For institutions offering trade finance, one of the most significant changes brought about by the 5th Anti-Money Laundering Directive (5AMLD) is tougher rules on transactions linked to high-risk countries that have been blacklisted by the EU. However, several other parts of the new directive are also likely to have an impact – in some cases, a positive one. GTR speaks to lawyers specialising in trade finance about what banks need to do to stay on the right side of the law, and where there are still unanswered questions.

 

Transactions involving high-risk countries

Under 5AMLD, financial institutions are not prohibited from handling a transaction linked to a country deemed high-risk.
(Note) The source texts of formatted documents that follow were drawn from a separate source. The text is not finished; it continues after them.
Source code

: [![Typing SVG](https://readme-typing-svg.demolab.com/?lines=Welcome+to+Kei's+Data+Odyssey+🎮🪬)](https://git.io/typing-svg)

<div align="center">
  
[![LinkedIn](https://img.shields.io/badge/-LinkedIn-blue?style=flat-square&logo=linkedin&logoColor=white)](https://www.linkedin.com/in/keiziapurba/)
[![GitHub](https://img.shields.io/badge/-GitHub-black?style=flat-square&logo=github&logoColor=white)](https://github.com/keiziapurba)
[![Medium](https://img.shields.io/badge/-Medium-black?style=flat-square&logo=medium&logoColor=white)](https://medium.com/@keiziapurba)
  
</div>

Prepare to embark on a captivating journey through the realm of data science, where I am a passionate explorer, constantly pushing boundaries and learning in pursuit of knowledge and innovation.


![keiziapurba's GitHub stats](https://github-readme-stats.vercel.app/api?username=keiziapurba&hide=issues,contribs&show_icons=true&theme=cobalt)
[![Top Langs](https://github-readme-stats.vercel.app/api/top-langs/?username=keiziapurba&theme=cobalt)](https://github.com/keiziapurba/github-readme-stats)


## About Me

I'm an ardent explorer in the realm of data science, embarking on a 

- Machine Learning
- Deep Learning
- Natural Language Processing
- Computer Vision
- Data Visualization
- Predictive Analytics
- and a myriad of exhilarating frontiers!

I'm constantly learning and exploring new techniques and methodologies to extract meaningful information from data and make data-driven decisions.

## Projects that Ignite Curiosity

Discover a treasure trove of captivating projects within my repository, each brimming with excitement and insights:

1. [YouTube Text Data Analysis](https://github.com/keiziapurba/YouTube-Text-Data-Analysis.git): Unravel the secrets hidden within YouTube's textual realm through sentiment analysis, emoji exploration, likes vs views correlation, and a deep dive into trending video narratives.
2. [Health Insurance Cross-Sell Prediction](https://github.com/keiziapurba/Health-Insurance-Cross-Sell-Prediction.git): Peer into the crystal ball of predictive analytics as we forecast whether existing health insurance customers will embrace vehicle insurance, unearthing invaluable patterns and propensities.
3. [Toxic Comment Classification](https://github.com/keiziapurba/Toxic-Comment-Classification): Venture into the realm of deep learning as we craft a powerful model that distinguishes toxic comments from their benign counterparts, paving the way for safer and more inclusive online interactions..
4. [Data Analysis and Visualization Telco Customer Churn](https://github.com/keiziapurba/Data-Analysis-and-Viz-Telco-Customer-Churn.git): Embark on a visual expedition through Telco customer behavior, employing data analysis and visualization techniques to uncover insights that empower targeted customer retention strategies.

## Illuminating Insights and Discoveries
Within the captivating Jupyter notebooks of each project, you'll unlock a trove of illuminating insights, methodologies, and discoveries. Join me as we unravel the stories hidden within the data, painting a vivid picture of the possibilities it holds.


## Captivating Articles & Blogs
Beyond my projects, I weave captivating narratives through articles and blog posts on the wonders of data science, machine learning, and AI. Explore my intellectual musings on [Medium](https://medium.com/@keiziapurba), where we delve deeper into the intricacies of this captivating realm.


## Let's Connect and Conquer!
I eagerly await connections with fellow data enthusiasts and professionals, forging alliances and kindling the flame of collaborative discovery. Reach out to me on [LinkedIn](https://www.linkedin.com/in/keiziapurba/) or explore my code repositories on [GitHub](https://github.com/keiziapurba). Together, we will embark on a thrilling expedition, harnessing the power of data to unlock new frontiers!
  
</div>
However, they must carry out extensive additional checks on the end customer and the transaction itself.

Johannes Wirtz, a senior associate at Bird & Bird’s banking and finance practice in Frankfurt, explains: “Trade finance lenders will have to obtain additional information on the customer and on the beneficial owner, on the intended nature of the business relationship, on the source of funds and source of wealth of the customer and of the beneficial owner, as well as on the reasons for the intended or performed transactions.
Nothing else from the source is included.